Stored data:

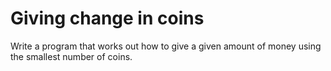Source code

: Giving change in coins
======================

Write a program that works out how to give a given amount of money using the smallest number of coins.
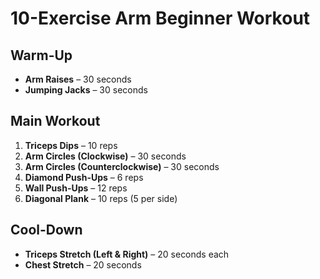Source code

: # 10-Exercise Arm Beginner Workout

## Warm-Up
- **Arm Raises** – 30 seconds
- **Jumping Jacks** – 30 seconds

## Main Workout
1. **Triceps Dips** – 10 reps
2. **Arm Circles (Clockwise)** – 30 seconds
3. **Arm Circles (Counterclockwise)** – 30 seconds
4. **Diamond Push-Ups** – 6 reps
5. **Wall Push-Ups** – 12 reps
6. **Diagonal Plank** – 10 reps (5 per side)

## Cool-Down
- **Triceps Stretch (Left & Right)** – 20 seconds each
- **Chest Stretch** – 20 seconds 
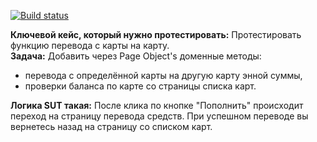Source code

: [![Build status](https://ci.appveyor.com/api/projects/status/eqaavwsin9052rsq?svg=true)](https://ci.appveyor.com/project/RytoryQA/homework-autotest-6-6em9b)

**Ключевой кейс, который нужно протестировать:** Протестировать функцию перевода с карты на карту.  
**Задача:** Добавить через Page Object's доменные методы:
- перевода с определённой карты на другую карту энной суммы,
-	проверки баланса по карте со страницы списка карт.

**Логика SUT такая:** После клика по кнопке "Пополнить" происходит переход на страницу перевода средств. При успешном переводе вы вернетесь назад на страницу со списком карт.
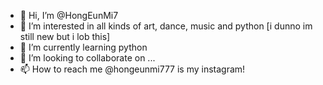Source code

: - 👋 Hi, I’m @HongEunMi7
- 👀 I’m interested in all kinds of art, dance, music and python [i dunno im still new but i lob this]
- 🌱 I’m currently learning python
- 💞️ I’m looking to collaborate on ...
- 📫 How to reach me @hongeunmi777 is my instagram!

<!---
HongEunMi7/HongEunMi7 is a ✨ special ✨ repository because its `README.md` (this file) appears on your GitHub profile.
You can click the Preview link to take a look at your changes.
--->
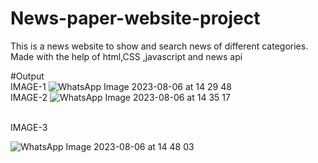 # News-paper-website-project
This is a news website  to show and search news of different categories. Made with the help of html,CSS ,javascript and news api

#Output
<br/>
IMAGE-1
![WhatsApp Image 2023-08-06 at 14 29 48](https://github.com/shristi-singh90/News-paper-website-project/assets/113579156/4fad2e2b-2d47-4d35-8aae-cfee75f60bf6)
<br/>
IMAGE-2
![WhatsApp Image 2023-08-06 at 14 35 17](https://github.com/shristi-singh90/News-paper-website-project/assets/113579156/3a1977f3-375d-40e6-9a71-2bea2ffeed05)

<br/>
IMAGE-3

![WhatsApp Image 2023-08-06 at 14 48 03](https://github.com/shristi-singh90/News-paper-website-project/assets/113579156/37644745-d79f-449d-94c1-8539d452baf9)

What is being asked: Which lines above contain the word "assets"? Show each of them.

Response for this exercise:
![WhatsApp Image 2023-08-06 at 14 29 48](https://github.com/shristi-singh90/News-paper-website-project/assets/113579156/4fad2e2b-2d47-4d35-8aae-cfee75f60bf6)
![WhatsApp Image 2023-08-06 at 14 35 17](https://github.com/shristi-singh90/News-paper-website-project/assets/113579156/3a1977f3-375d-40e6-9a71-2bea2ffeed05)
![WhatsApp Image 2023-08-06 at 14 48 03](https://github.com/shristi-singh90/News-paper-website-project/assets/113579156/37644745-d79f-449d-94c1-8539d452baf9)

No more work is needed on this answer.